Something about busyness

Something about busyness


One of our final instalments of Jesus’ big message, The Sermon, was the ultimate test of discerning a teller of truth: fruitfulness.

We talked about good trees and bad trees, good fruit and bad fruit, good root systems and bad root systems. And we talked about soil quality.

The final thought of our time studying Matthew 7: 15-20 together was a natural consequence of Jesus’ words: fruitfulness and busyness are not the same things.

Our default, in the era we live in, is to frame things on a scale of busyness.

Somewhere along the way, busyness became a badge of honour.

Our conversations revolve around our busyness. It’s often our first question.

“I’m so busy I haven’t slept in 4 days, spoken to my wife in a week or seen my kids in a fortnight” someone might say in an extreme version of the art and, somehow, that’s meant to be good and to be celebrated.

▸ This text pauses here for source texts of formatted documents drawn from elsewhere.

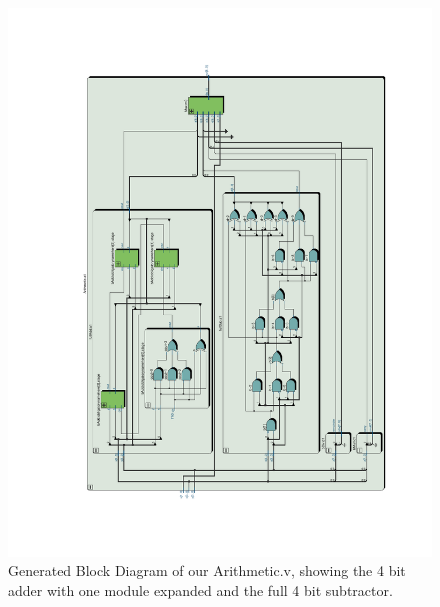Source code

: \documentclass[11pt]{article}
\begin{document}
\begin{figure}[H]
    \centering
        \includegraphics[clip, trim=3cm 3cm 2cm 3cm, angle=270,  width=\textwidth]{Arithmetic}
        \caption{Generated Block Diagram of our Arithmetic.v, showing the 4 bit adder with one module expanded and the full 4 bit subtractor.}
    \label{fig:arithmeticgen}
\end{figure}
\end{document}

I spent a week trying to stay away from comments about busyness as a standard conversational response. It was hard (though, I have to admit, it got easier!). We are orientated towards outward expressions of our inner busyness. We frame our lives on a scale of busyness. Perhaps it gives us a sense of self-importance or perhaps it masks our deep loneliness and is a band-aid for truth.

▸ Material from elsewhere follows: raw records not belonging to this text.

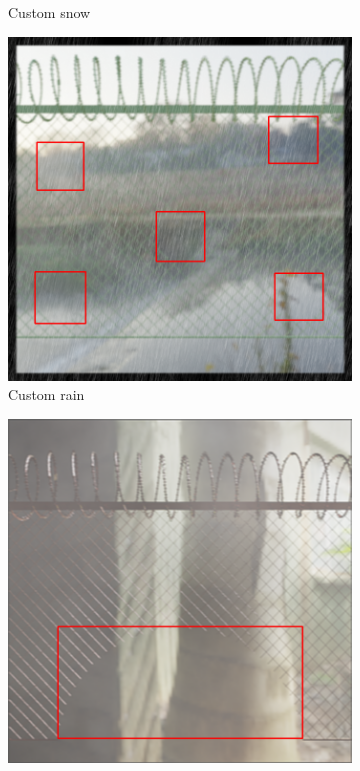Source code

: \documentclass[../Head/Main.tex]{subfiles}
\begin{document}
\begin{figure}[H]
\begin{subfigure}{.3\textwidth}
        \caption{Custom snow}
        \label{fig:custom_snow}
    \end{subfigure}
    \hfill
    \begin{subfigure}{.3\textwidth}
        \centering
        \includegraphics[width=\textwidth]{../Figures/augmentations/img_bb62.png}
        \caption{Custom rain}
        \label{fig:custom_rain}
    \end{subfigure}
    \hfill
    \begin{subfigure}{.3\textwidth}
        \centering
        \includegraphics[width=\textwidth]{../Figures/augmentations/img_bb161.png}

\end{subfigure}
\end{figure}
\end{document}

The truth is that you are probably busier than you were ten years ago. Most are busier than your parents would have been. Empirically, we are a busier generation than the 1950s.

But we’re not as busy as they were in the 1850s. They worked far longer hours. Curiously, though, they didn’t call it busyness, they used words like burdensome and laborious. It wasn’t a badge of honour; it was a sentence to hard labour. No one revelled in it, they railed against it, triggering the union movement in the process.

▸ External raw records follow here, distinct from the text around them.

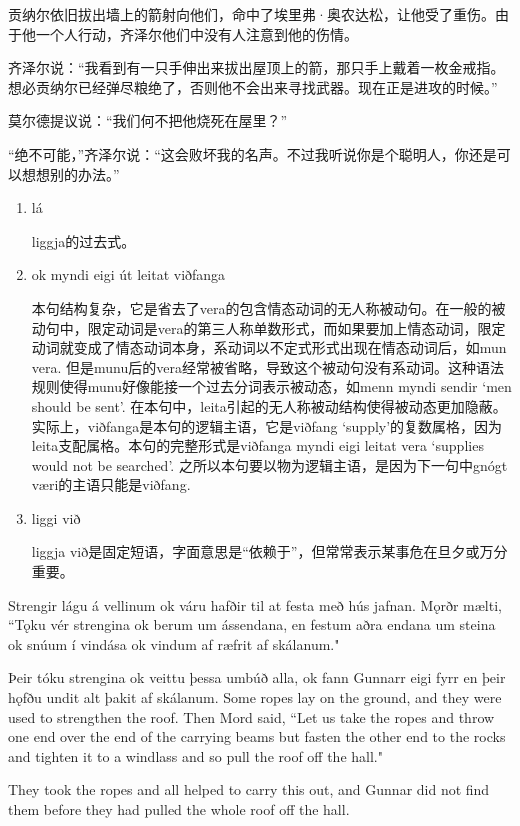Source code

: \begin{translation*}{}
  贡纳尔依旧拔出墙上的箭射向他们，命中了埃里弗·奥农达松，让他受了重伤。由于他一个人行动，齐泽尔他们中没有人注意到他的伤情。

  齐泽尔说：“我看到有一只手伸出来拔出屋顶上的箭，那只手上戴着一枚金戒指。想必贡纳尔已经弹尽粮绝了，否则他不会出来寻找武器。现在正是进攻的时候。”

  莫尔德提议说：“我们何不把他烧死在屋里？”

  “绝不可能，”齐泽尔说：“这会败坏我的名声。不过我听说你是个聪明人，你还是可以想想别的办法。”
\end{translation*}
\begin{grammar*}{}
  \begin{enumerate}[leftmargin=*]
    \item lá

          liggja的过去式。
    \item ok myndi eigi út leitat viðfanga

          本句结构复杂，它是省去了vera的包含情态动词的无人称被动句。在一般的被动句中，限定动词是vera的第三人称单数形式，而如果要加上情态动词，限定动词就变成了情态动词本身，系动词以不定式形式出现在情态动词后，如mun vera. 但是munu后的vera经常被省略，导致这个被动句没有系动词。这种语法规则使得munu好像能接一个过去分词表示被动态，如menn myndi sendir `men should be sent'. 在本句中，leita引起的无人称被动结构使得被动态更加隐蔽。实际上，viðfanga是本句的逻辑主语，它是viðfang `supply'的复数属格，因为leita支配属格。本句的完整形式是viðfanga myndi eigi leitat vera `supplies would not be searched'. 之所以本句要以物为逻辑主语，是因为下一句中gnógt væri的主语只能是viðfang.

    \item liggi við

          liggja við是固定短语，字面意思是“依赖于”，但常常表示某事危在旦夕或万分重要。
  \end{enumerate}
\end{grammar*}
\begin{paracol}{2}
  Strengir lágu á vellinum ok váru hafðir til at festa með hús jafnan. Mǫrðr mælti, ``Tǫku vér strengina ok berum um ássendana, en festum aðra endana um steina ok snúum í vindása ok vindum af ræfrit af skálanum."

  Þeir tóku strengina ok veittu þessa umbúð alla, ok fann Gunnarr eigi fyrr en þeir hǫfðu undit alt þakit af skálanum.
  \switchcolumn
  Some ropes lay on the ground, and they were used to strengthen the roof. Then Mord said, ``Let us take the ropes and throw one end over the end of the carrying beams but fasten the other end to the rocks and tighten it to a windlass and so pull the roof off the hall."

  They took the ropes and all helped to carry this out, and Gunnar did not find them before they had pulled the whole roof off the hall.
\end{paracol}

Perhaps what makes us feel overwhelmingly busy is the ambiguity of our busyness. You are as likely to be checking an email at 10 pm as you are to be watching a YouTube clip of some kid singing in Britain’s got Talent at 10 am in the morning and you would consider both of them some form of work.

What we have are crowded heads. Busy heads.

There are a huge number of possibilities for what you could or should be doing and it sometimes feels as though, whatever you choose, it’s the wrong choice.

Jesus gives us the key to fruitfulness. It’s abiding in Him.

He says: If you abide in me and I in you, you will bear much fruit for apart from me, you can do nothing. (John 15:7)

If fruit comes from abiding in Christ, how do we become more abundant? Is it through working harder, trying harder, or getting busier? Perhaps through scheduling more meetings or cramming more things into your day?

No. Jesus says we become more fruitful by sinking ourselves into Him. That’s where life is and it’s the life-giving soil that produces fruit.

I’m comforted that the verse isn’t suggesting that to abide in Christ is to assume the foetal position and rock slowly back and forth as we pray (though sometimes that might be exactly what we need to do!)

No, Jesus says that it’s in Him we live and move and have our being.He says: ‘walk with me, work with me, and watch how I do it’.

We will all face Jesus one day and we will be asked how we stewarded His gospel and our gifts and, by His righteousness, he will invite those who have received the gospel into His Kingdom. He will make a declaration about our stewarding of the good things he’s put in and around us and, I pray, will declare “Well done, my good and faithful servant”. He will not say “Well done, my good and busy servant” or “Well done, my good and successful servant” regardless of how much we’ve lived as though that was the question we would be answering.

There is good reason for Jesus’ declaration.

To be faithful is to be authentic to your intentions and your foundations in Christ. And everything else as well as it turns out.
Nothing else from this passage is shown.